### WHAT YOU WILL DO
How many of the lines below hold the word "方策パラメータ"? Answer only with the number.

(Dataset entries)
%%

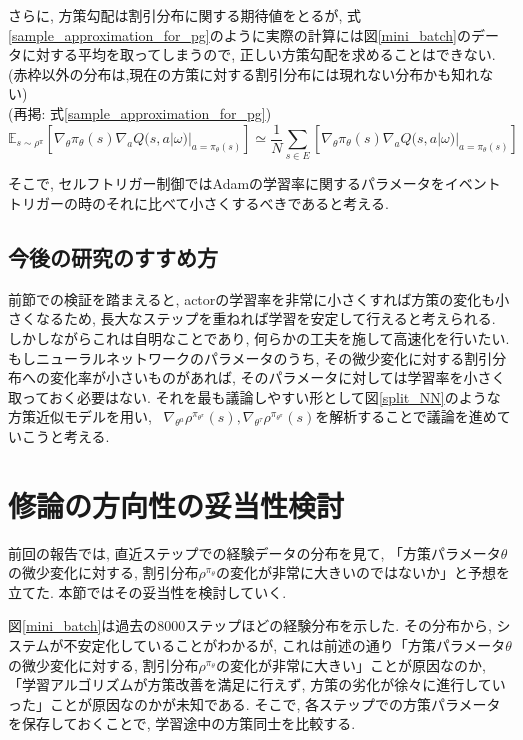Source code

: \documentclass{jsarticle}
\newcommand{\expect}{\mathbb{E}}
\begin{document}
さらに, 方策勾配は割引分布に関する期待値をとるが, 式\eqref{sample_approximation_for_pg}のように実際の計算には図\ref{mini_batch}のデータに対する平均を取ってしまうので, 正しい方策勾配を求めることはできない.(赤枠以外の分布は,現在の方策に対する割引分布には現れない分布かも知れない)\\
(再掲: 式\eqref{sample_approximation_for_pg})
\begin{equation*}
	\expect_{s\sim\rho^{\pi}}[\nabla_{\theta}\pi_{\theta}(s)\nabla_{a}Q(s, a|\omega)|_{a=\pi_{\theta}(s)}] \simeq \frac{1}{N}\sum_{s\in E}[\nabla_{\theta}\pi_{\theta}(s)\nabla_{a}Q(s, a|\omega)|_{a=\pi_{\theta}(s)}] 
\end{equation*}
 \par
そこで, セルフトリガー制御ではAdamの学習率に関するパラメータをイベントトリガーの時のそれに比べて小さくするべきであると考える.\par


\subsection{今後の研究のすすめ方}
前節での検証を踏まえると, actorの学習率を非常に小さくすれば方策の変化も小さくなるため, 長大なステップを重ねれば学習を安定して行えると考えられる. 
しかしながらこれは自明なことであり, 何らかの工夫を施して高速化を行いたい. もしニューラルネットワークのパラメータのうち, その微少変化に対する割引分布への変化率が小さいものがあれば, そのパラメータに対しては学習率を小さく取っておく必要はない. それを最も議論しやすい形として図\ref{split_NN}のような方策近似モデルを用い, ~$\nabla_{\theta^a}\rho^{\pi_{\theta^{\pi}}}(s), \nabla_{\theta^{\tau}}\rho^{\pi_{\theta^{\pi}}}(s)$を解析することで議論を進めていこうと考える.


\section{修論の方向性の妥当性検討}
前回の報告では, 直近ステップでの経験データの分布を見て, 「方策パラメータ$\theta$の微少変化に対する, 割引分布$\rho^{\pi_{\theta}}$の変化が非常に大きいのではないか」と予想を立てた. 本節ではその妥当性を検討していく.\par
図\ref{mini_batch}は過去の8000ステップほどの経験分布を示した. その分布から, システムが不安定化していることがわかるが, これは前述の通り「方策パラメータ$\theta$の微少変化に対する, 割引分布$\rho^{\pi_{\theta}}$の変化が非常に大きい」ことが原因なのか, 「学習アルゴリズムが方策改善を満足に行えず, 方策の劣化が徐々に進行していった」ことが原因なのかが未知である. そこで, 各ステップでの方策パラメータを保存しておくことで, 学習途中の方策同士を比較する.\par
\end{document}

%%

### EXERCISE SOLUTION
2